** Given data follows **

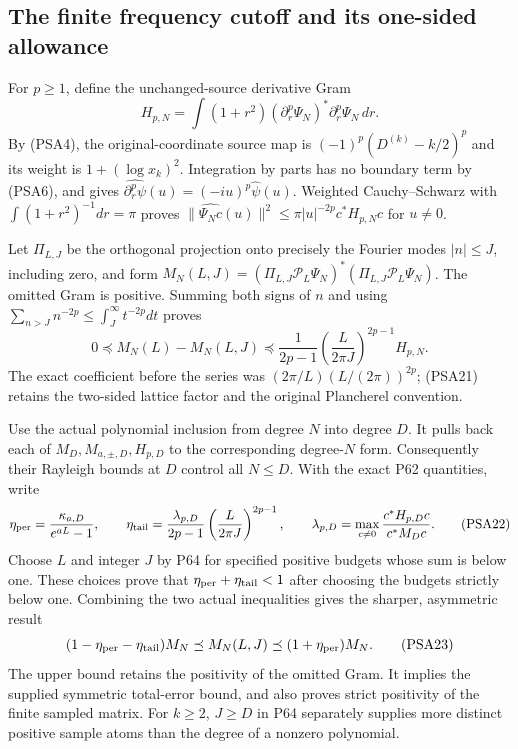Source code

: \documentclass{article}
\begin{document}
\subsection{The finite frequency cutoff and its one-sided allowance}

For $p\ge1$, define the unchanged-source derivative Gram
\[
 H_{p,N}=\int(1+r^2)(\partial_r^p\Psi_N)^*
                            \partial_r^p\Psi_N\,dr.
 \tag{PSA20}
\]
By (PSA4), the original-coordinate source map is
$(-1)^p(D^{(k)}-k/2)^p$ and its weight is
$1+(\log x_k)^2$. Integration by parts has no boundary term by
(PSA6), and gives
$\widehat{\partial_r^p\psi}(u)=(-iu)^p\widehat\psi(u)$.
Weighted Cauchy--Schwarz with
$\int(1+r^2)^{-1}dr=\pi$ proves
$\|\widehat{\Psi_Nc}(u)\|^2\le\pi|u|^{-2p}c^*H_{p,N}c$
for $u\ne0$.

Let $\Pi_{L,J}$ be the orthogonal projection onto precisely the
Fourier modes $|n|\le J$, including zero, and form
$M_N(L,J)=(\Pi_{L,J}\mathcal P_L\Psi_N)^*
                (\Pi_{L,J}\mathcal P_L\Psi_N)$.
The omitted Gram is positive. Summing both signs of $n$ and using
$\sum_{n>J}n^{-2p}\le\int_J^\infty t^{-2p}dt$ proves
\[
 0\preceq M_N(L)-M_N(L,J)
 \preceq\frac1{2p-1}
             \left(\frac{L}{2\pi J}\right)^{2p-1}H_{p,N}.
 \tag{PSA21}
\]
The exact coefficient before the series was
$(2\pi/L)(L/(2\pi))^{2p}$; (PSA21) retains the two-sided lattice
factor and the original Plancherel convention.

Use the actual polynomial inclusion from degree $N$ into degree $D$.
It pulls back each of $M_D,M_{a,\pm,D},H_{p,D}$ to the corresponding
degree-$N$ form. Consequently their Rayleigh bounds at $D$ control all
$N\le D$. With the exact P62 quantities, write
\[
 \eta_{\rm per}=\frac{\kappa_{a,D}}{e^{aL}-1},\qquad
 \eta_{\rm tail}=\frac{\lambda_{p,D}}{2p-1}
          \left(\frac{L}{2\pi J}\right)^{2p-1},\qquad
 \lambda_{p,D}=\max_{c\ne0}\frac{c^*H_{p,D}c}{c^*M_Dc}.
 \tag{PSA22}
\]
Choose $L$ and integer $J$ by P64 for specified positive budgets
whose sum is below one. These choices prove that
$\eta_{\rm per}+\eta_{\rm tail}<1$ after choosing the budgets
strictly below one. Combining the two actual inequalities gives the
sharper, asymmetric result
\[
 (1-\eta_{\rm per}-\eta_{\rm tail})M_N
 \preceq M_N(L,J)\preceq(1+\eta_{\rm per})M_N.
 \tag{PSA23}
\]
The upper bound retains the positivity of the omitted Gram. It implies
the supplied symmetric total-error bound, and also proves strict
positivity of the finite sampled matrix. For $k\ge2$, $J\ge D$ in
P64 separately supplies more distinct positive sample atoms than the
degree of a nonzero polynomial.
\end{document}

** End of Given data **

*How to complete this task*: Could you transcribe the entries above word for word, from the line with "For $p\ge1$, define" down to the line with "its weight is", keeping both?

*Answer section*:
For $p\ge1$, define the unchanged-source derivative Gram
\[
 H_{p,N}=\int(1+r^2)(\partial_r^p\Psi_N)^*
                            \partial_r^p\Psi_N\,dr.
 \tag{PSA20}
\]
By (PSA4), the original-coordinate source map is
$(-1)^p(D^{(k)}-k/2)^p$ and its weight is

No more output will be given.